## TASK PROMPT
In the entries below, every line that contains "corresponding" must be located and copied.

━━━━

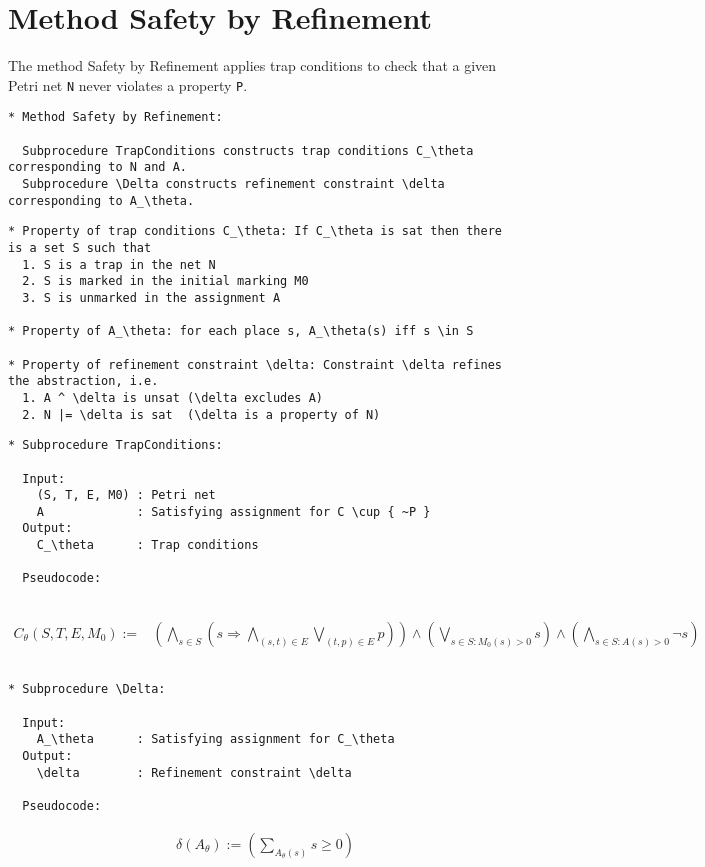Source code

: \newpage

\section{Method Safety by Refinement}

The method Safety by Refinement applies trap conditions to check that a given Petri net \verb=N= never violates a property \verb=P=.

\begin{verbatim}
* Method Safety by Refinement:

  Subprocedure TrapConditions constructs trap conditions C_\theta corresponding to N and A.
  Subprocedure \Delta constructs refinement constraint \delta corresponding to A_\theta.
\end{verbatim}




\begin{verbatim}
* Property of trap conditions C_\theta: If C_\theta is sat then there is a set S such that
  1. S is a trap in the net N
  2. S is marked in the initial marking M0
  3. S is unmarked in the assignment A

* Property of A_\theta: for each place s, A_\theta(s) iff s \in S

* Property of refinement constraint \delta: Constraint \delta refines the abstraction, i.e.
  1. A ^ \delta is unsat (\delta excludes A)
  2. N |= \delta is sat  (\delta is a property of N)
\end{verbatim}

\newpage

\begin{verbatim}
* Subprocedure TrapConditions:

  Input:
    (S, T, E, M0) : Petri net
    A             : Satisfying assignment for C \cup { ~P }
  Output:
    C_\theta      : Trap conditions

  Pseudocode:
  
\end{verbatim}
\begin{align*}
  C_\theta(S, T, E, M_0) :=& \left( \bigwedge_{s \in S} \left( s \Rightarrow
      \bigwedge_{(s, t) \in E} \bigvee_{(t, p) \in E} p
    \right) \right) \land
    \left( \bigvee_{s \in S: M_0(s) > 0} s \right) \land
    \left( \bigwedge_{s \in S: A(s) > 0} \neg s \right)
\end{align*}
\begin{verbatim}

* Subprocedure \Delta:

  Input:
    A_\theta      : Satisfying assignment for C_\theta
  Output:
    \delta        : Refinement constraint \delta

  Pseudocode:

\end{verbatim}
\begin{align*}
  & \delta(A_\theta) := \left( \sum_{A_\theta(s)} s \ge 0 \right)
\end{align*}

━━━━

## TASK RESULT
  Subprocedure TrapConditions constructs trap conditions C_\theta corresponding to N and A.
  Subprocedure \Delta constructs refinement constraint \delta corresponding to A_\theta.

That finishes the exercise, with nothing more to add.